Rapormerah.com – Hasrul mengecam keras tindakan represif dan arogan yang diduga dilakukan oleh puluhan anggota Polda Sulsel yang mengaku berasal dari Resmob, yang secara paksa menerobos masuk ke sekretariat Komite Aktivis Mahasiswa Rakyat Indonesia (KAMRI) sekitar pukul 01.00 WITA dini hari.
Kejadian tersebut berlangsung saat Aliansi Rakyat Menggugat tengah melakukan konsolidasi internal dalam rangka persiapan Aksi May Day. Tanpa dasar hukum yang jelas, aparat kepolisian memaksa peserta untuk mempercepay konsolidasi dan membubarkan diri.
Hasrul menilai tindakan ini bukan sekadar pelanggaran prosedur, melainkan bentuk nyata arogansi kekuasaan yang mencederai prinsip demokrasi dan supremasi hukum. Ia menegaskan bahwa tindakan aparat tersebut mencerminkan watak represif yang tidak seharusnya dipertontonkan dalam negara yang mengaku menjunjung tinggi hukum dan hak asasi manusia.
“Tindakan ini adalah bentuk pembungkaman terhadap ruang-ruang sipil. Aparat tidak hanya melanggar prosedur dengan masuk tanpa surat perintah, tetapi juga menunjukkan praktik kekuasaan yang sewenang-wenang dan intimidatif,” tegas Hasrul Selaku Kader KAMRI sekaligus Mantan Presiden BEM UNM dalam keterangannya, Jumat (1/5/2026).

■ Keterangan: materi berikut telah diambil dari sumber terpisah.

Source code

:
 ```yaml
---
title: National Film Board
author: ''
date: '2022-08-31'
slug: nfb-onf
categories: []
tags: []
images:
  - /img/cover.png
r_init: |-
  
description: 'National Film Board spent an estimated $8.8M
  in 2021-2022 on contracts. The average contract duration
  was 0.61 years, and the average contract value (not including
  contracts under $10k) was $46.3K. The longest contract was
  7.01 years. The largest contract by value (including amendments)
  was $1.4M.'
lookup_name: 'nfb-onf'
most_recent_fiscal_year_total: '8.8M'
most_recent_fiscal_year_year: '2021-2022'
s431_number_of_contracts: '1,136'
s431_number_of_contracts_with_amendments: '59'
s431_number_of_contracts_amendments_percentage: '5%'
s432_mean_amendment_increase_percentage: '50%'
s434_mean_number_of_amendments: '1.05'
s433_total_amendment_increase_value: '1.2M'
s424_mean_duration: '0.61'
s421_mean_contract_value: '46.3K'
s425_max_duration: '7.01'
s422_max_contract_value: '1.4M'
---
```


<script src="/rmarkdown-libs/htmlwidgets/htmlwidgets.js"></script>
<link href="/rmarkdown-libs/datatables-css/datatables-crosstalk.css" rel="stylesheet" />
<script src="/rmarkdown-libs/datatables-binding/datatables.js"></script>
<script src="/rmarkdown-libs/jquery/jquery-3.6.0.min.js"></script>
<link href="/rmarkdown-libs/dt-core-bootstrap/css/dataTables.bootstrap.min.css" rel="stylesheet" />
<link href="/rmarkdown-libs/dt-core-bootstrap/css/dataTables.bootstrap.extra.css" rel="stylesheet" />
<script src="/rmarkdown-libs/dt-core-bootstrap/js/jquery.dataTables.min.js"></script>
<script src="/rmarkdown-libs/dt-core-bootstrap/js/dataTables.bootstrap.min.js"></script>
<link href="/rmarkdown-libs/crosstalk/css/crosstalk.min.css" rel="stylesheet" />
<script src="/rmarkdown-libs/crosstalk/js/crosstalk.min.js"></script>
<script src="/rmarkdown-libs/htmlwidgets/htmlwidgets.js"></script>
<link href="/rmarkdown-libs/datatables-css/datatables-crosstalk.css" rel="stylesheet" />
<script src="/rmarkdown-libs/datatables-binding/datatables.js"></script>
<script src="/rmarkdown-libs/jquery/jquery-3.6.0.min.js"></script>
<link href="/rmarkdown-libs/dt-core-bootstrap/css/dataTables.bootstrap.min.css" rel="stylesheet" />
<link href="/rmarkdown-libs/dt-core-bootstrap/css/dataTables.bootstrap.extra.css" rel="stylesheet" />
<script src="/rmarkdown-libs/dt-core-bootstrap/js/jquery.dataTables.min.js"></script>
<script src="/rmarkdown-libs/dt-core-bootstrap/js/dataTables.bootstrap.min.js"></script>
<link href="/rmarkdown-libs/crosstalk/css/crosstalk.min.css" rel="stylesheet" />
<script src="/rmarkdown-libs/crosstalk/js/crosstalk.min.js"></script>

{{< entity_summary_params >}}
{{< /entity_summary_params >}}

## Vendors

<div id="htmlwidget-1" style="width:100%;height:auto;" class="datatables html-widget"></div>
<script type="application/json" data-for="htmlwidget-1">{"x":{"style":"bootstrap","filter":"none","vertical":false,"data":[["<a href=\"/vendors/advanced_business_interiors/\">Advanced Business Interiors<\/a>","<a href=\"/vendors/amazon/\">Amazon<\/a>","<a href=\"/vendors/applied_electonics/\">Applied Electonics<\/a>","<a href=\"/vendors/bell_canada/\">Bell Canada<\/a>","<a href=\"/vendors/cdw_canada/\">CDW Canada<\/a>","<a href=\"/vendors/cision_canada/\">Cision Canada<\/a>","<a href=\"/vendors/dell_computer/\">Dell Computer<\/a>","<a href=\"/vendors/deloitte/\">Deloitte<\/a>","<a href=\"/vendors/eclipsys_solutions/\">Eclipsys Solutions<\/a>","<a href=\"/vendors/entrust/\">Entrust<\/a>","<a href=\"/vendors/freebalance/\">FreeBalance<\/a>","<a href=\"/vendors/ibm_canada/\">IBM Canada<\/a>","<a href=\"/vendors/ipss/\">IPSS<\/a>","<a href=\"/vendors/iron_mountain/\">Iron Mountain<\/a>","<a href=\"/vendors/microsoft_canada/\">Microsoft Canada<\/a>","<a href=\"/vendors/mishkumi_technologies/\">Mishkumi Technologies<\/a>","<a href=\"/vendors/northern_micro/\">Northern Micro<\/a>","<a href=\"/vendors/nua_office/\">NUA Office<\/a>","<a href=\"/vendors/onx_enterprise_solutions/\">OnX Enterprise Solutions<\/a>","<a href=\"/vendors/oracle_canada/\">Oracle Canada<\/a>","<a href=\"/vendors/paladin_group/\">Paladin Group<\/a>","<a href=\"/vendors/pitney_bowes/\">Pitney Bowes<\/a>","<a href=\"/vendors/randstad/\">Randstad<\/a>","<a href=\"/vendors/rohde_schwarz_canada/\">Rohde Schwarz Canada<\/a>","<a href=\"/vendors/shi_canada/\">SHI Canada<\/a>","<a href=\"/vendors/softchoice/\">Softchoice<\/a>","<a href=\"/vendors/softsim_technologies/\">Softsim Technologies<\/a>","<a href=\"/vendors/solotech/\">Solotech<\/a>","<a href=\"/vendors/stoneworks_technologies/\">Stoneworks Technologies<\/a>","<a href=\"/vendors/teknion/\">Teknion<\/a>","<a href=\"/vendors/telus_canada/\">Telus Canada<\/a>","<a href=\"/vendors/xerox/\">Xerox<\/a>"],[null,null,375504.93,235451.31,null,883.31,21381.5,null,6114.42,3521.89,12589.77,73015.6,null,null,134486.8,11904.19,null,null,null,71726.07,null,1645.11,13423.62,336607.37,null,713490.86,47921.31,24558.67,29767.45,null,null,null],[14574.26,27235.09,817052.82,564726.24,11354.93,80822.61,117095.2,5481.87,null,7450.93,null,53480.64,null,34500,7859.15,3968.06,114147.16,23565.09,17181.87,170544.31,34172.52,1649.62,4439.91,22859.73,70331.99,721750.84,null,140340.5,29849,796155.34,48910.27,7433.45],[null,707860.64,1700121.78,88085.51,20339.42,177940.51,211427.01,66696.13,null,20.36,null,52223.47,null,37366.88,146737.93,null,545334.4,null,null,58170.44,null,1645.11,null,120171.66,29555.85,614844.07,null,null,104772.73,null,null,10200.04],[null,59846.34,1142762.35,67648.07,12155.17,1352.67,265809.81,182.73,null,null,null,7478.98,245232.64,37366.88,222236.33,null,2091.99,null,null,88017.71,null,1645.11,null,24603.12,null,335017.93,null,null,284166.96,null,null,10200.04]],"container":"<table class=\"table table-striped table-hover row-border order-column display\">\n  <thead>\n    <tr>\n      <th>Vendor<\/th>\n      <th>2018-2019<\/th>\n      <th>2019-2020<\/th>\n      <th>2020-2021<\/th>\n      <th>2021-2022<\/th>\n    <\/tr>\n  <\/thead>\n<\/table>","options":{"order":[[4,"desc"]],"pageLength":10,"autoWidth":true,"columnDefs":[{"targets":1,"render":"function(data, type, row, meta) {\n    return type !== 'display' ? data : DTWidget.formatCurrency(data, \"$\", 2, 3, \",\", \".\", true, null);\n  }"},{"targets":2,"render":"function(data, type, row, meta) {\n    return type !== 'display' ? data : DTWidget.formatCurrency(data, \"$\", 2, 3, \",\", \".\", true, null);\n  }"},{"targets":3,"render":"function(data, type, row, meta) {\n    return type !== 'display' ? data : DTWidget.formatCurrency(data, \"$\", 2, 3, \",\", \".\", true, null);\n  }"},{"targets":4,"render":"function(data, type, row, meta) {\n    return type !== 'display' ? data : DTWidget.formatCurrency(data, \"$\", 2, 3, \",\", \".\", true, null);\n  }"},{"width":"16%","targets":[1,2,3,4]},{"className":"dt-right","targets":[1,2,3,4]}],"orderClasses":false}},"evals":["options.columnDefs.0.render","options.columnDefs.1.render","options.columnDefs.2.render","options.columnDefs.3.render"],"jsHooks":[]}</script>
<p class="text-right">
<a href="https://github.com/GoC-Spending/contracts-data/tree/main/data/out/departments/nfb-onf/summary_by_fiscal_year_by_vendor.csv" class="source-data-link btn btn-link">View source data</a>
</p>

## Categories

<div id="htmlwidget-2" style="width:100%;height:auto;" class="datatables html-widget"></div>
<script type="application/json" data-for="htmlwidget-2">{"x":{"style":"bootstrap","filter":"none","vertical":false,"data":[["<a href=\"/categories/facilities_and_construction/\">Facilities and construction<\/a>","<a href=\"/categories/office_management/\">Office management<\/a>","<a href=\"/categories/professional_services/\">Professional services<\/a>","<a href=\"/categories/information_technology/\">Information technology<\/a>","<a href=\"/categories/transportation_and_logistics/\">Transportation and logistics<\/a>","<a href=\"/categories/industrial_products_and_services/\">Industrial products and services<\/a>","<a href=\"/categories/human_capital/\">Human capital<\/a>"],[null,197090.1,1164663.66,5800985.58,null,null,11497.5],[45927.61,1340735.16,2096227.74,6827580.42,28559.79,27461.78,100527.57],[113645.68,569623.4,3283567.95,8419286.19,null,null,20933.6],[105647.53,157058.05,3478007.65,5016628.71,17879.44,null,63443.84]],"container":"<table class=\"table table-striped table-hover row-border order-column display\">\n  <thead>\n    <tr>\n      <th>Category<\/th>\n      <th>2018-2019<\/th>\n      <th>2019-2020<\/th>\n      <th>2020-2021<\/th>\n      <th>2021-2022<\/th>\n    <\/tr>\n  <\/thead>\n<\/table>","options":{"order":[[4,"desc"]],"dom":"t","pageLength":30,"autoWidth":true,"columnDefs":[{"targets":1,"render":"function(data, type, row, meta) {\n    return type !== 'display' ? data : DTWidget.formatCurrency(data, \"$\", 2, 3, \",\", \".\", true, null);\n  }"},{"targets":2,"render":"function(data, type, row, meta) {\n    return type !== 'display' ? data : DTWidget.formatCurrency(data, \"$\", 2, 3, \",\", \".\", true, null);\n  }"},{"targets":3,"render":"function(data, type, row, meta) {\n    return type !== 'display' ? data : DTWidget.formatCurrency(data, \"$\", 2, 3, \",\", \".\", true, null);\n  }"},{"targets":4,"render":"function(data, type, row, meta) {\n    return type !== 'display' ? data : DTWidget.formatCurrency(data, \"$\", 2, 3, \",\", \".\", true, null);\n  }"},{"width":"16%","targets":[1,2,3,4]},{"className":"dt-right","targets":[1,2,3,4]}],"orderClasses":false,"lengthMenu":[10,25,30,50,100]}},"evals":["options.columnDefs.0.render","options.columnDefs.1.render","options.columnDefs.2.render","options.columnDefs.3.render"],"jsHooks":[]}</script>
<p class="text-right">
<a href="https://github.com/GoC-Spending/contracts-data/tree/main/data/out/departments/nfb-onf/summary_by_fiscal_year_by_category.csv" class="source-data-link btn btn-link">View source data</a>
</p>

Ia juga mempertanyakan legitimasi tindakan tersebut, mengingat tidak adanya surat perintah maupun alasan hukum yang sah untuk membubarkan kegiatan konsolidasi yang bersifat internal dan damai.
Lebih jauh, Hasrul mendesak Kapolda Sulawesi Selatan untuk tidak hanya melakukan evaluasi internal, tetapi juga mengambil langkah tegas terhadap oknum aparat yang terlibat.
Menurutnya, pembiaran terhadap tindakan semacam ini hanya akan memperkuat budaya represif di tubuh kepolisian.
“Jika tindakan seperti ini terus dibiarkan, maka publik patut mempertanyakan komitmen institusi kepolisian terhadap demokrasi dan penegakan hukum. Aparat seharusnya melindungi, bukan justru menjadi ancaman bagi warga negara,” lanjutnya.
Hasrul menegaskan bahwa ruang demokrasi tidak boleh direduksi melalui tindakan intimidatif, dan setiap bentuk pelanggaran terhadap hak berkumpul dan berekspresi harus dilawan secara tegas.